Uzbrojona w nowe zabawki postanowiłam zrobić nie zwykły nudny mus z czekolady, tylko czekoladowy deser w stylu semifreddo, ale prostszy.
Kto ma czas, żeby ubijać jajka w kąpieli wodnej? Przed świętami nikt! Jeśli potrzebujecie dietetycznej wersji, to źle trafiliście, ale mam dla was fit wersje musu czekoladowgo z bakłażanem tutaj.
Składniki:
tabliczka gorzkiej czekolady
50 g masła
400 ml śmietany min 30% – schłodzonej
kieliszek wody różanej lub rosolisu różanego (likieru)

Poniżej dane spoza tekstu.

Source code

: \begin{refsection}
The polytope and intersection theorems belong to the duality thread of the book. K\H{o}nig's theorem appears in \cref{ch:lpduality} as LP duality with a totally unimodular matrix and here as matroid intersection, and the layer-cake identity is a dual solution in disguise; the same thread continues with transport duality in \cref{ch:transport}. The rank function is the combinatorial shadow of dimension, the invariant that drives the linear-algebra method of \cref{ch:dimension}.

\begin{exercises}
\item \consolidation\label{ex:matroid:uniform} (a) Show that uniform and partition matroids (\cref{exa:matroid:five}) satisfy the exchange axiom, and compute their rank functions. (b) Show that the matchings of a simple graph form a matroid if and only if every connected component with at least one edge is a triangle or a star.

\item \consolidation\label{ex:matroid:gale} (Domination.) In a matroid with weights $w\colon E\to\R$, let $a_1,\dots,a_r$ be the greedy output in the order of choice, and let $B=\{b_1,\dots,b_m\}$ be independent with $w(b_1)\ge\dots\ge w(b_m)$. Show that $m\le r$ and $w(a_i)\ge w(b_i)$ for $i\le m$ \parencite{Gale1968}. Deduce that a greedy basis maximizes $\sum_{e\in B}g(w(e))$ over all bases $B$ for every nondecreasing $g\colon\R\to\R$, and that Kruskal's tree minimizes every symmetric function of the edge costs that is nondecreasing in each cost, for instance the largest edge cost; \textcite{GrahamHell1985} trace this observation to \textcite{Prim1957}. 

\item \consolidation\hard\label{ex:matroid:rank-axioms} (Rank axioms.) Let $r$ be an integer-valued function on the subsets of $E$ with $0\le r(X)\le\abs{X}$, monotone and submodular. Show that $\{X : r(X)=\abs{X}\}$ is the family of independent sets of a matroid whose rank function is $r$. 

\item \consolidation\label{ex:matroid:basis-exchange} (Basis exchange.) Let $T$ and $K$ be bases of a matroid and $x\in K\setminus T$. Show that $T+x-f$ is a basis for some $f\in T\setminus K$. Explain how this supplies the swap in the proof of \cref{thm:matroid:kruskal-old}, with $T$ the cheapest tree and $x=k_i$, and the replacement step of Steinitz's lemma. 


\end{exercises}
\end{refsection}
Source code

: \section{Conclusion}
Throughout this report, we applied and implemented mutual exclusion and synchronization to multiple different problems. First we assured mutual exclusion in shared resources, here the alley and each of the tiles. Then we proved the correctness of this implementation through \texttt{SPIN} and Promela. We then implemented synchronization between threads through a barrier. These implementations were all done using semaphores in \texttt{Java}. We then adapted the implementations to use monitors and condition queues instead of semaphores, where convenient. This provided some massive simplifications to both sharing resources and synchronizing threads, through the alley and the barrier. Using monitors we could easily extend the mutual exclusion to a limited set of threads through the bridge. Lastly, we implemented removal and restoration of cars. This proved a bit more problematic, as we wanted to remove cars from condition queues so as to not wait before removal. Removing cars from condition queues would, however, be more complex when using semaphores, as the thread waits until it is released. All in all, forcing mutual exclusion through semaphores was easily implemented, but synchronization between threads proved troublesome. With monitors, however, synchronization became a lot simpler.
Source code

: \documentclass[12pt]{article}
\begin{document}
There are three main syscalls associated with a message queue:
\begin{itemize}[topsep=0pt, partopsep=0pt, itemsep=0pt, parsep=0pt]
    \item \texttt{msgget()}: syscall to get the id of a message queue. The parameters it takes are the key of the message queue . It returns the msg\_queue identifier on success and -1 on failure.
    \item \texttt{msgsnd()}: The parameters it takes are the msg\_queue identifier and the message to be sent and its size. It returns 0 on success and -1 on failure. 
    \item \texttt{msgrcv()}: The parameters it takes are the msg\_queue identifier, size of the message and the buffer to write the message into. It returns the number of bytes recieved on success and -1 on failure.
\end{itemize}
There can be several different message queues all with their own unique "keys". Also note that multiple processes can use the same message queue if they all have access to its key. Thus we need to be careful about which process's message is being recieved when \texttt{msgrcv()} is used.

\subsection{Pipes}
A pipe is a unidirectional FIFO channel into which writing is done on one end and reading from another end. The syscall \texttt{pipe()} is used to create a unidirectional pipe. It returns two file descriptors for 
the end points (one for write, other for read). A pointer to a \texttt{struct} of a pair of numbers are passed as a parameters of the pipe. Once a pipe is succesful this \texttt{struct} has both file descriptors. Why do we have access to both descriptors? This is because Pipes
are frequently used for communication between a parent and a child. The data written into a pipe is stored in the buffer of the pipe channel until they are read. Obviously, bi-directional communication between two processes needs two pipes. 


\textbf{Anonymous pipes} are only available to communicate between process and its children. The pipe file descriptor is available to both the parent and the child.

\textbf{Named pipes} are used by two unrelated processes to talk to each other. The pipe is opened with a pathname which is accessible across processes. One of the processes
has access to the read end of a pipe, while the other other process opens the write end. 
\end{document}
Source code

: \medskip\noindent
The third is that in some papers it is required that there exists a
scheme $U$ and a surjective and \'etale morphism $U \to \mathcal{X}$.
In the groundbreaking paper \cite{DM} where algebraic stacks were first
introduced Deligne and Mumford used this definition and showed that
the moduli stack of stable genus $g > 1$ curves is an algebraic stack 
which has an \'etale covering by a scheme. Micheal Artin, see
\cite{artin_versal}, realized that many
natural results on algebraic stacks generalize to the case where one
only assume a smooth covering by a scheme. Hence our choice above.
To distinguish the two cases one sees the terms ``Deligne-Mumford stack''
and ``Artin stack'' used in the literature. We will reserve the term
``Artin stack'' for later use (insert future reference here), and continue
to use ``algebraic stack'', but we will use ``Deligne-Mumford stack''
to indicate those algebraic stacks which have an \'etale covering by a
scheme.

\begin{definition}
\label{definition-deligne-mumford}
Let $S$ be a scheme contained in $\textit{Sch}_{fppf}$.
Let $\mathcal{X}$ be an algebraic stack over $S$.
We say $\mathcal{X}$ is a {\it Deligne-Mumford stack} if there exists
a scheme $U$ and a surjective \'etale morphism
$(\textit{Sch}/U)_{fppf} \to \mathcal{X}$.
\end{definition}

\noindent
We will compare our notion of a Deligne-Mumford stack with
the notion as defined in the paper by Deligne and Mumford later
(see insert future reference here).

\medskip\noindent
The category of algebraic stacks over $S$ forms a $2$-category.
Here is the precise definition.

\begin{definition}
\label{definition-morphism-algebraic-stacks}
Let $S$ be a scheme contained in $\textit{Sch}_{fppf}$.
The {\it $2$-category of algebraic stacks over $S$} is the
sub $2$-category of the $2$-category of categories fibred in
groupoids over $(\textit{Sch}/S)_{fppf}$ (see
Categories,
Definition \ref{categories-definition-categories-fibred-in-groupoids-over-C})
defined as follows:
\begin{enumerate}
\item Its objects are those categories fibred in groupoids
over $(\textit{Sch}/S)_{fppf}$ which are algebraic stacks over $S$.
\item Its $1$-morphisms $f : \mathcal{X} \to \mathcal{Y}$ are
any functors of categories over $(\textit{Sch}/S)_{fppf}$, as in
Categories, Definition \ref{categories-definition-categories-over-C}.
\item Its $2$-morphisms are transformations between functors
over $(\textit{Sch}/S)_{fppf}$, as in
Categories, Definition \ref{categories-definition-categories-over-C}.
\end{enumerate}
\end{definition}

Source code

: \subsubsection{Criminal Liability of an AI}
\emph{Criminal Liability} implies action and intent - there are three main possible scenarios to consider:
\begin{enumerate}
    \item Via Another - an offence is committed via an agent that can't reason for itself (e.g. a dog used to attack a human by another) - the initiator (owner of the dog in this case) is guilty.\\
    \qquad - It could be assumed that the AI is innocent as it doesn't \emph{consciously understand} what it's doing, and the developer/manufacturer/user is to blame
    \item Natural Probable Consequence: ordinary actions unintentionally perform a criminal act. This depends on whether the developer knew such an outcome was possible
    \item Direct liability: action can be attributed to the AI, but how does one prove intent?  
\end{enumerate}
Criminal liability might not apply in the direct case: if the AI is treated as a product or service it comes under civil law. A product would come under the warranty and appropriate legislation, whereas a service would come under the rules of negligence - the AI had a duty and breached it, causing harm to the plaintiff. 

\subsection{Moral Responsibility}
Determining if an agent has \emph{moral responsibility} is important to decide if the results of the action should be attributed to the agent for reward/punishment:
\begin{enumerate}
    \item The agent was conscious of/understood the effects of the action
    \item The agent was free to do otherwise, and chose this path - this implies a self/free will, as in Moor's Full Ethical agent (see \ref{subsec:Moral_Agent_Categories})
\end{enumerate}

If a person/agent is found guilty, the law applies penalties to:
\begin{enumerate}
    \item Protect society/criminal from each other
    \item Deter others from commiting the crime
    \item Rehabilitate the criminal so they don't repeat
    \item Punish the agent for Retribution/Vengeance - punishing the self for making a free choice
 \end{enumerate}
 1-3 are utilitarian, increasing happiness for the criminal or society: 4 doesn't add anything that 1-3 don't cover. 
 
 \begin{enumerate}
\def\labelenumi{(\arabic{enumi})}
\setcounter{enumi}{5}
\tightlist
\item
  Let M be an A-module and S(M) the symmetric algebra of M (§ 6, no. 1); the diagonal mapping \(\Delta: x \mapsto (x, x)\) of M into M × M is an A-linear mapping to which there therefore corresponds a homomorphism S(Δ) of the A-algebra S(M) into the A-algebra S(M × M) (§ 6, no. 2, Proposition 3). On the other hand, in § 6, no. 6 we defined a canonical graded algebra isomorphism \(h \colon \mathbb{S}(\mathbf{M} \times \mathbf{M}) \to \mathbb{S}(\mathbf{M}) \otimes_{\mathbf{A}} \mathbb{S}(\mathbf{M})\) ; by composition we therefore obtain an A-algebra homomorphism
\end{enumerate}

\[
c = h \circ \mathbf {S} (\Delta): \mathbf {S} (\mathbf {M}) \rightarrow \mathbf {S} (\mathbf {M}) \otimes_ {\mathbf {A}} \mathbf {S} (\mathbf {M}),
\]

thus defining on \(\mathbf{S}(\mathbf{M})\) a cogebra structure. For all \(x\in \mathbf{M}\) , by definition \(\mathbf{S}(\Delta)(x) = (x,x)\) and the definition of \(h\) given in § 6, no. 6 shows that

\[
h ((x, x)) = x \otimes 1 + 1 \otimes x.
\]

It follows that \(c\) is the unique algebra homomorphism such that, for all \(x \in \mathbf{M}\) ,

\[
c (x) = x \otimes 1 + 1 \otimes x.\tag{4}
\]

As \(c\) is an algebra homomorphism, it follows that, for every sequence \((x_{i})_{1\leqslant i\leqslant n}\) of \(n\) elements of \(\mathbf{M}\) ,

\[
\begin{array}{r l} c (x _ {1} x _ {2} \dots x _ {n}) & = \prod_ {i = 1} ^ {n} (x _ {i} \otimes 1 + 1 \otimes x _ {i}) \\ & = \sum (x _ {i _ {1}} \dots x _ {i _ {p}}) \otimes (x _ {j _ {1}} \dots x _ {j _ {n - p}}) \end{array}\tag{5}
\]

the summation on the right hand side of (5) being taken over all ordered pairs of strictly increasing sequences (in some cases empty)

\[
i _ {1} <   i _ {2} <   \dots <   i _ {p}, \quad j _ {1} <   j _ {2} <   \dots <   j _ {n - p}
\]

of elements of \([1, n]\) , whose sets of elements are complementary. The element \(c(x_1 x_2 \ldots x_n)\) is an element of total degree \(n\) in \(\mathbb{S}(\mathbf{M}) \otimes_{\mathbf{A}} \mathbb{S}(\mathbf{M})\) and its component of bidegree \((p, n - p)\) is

konfitura różana – u mnie płatki róży w cukrze
Przepis na mrożony mus czekoladowy z konfiturą z róży
Czekoladę i masło rozpuścić w kąpieli wodnej, dodać wodę różaną lub likier, wymieszać łyżką na gładką masę i lekko przestudzić. Kiedy czekolada się studzi ubijamy śmietanę na sztywno i delikatnie łączymy z masą czekoladową. Przekładamy do foremek. Zostawiamy na noc w zamrażarce do schłodzenia (jeśli się spieszymy to minimum godzinę).
Przed podaniem wkładamy foremkę do bardzo ciepłej, ale nie gorącej wody, żeby łatwiej wyjąć deser. Każdą porcję dekorujemy łyżką konfitury różanej. Podajemy po 15 minutach, kiedy deser będzie jeszcze zimny, ale nie zmrożony.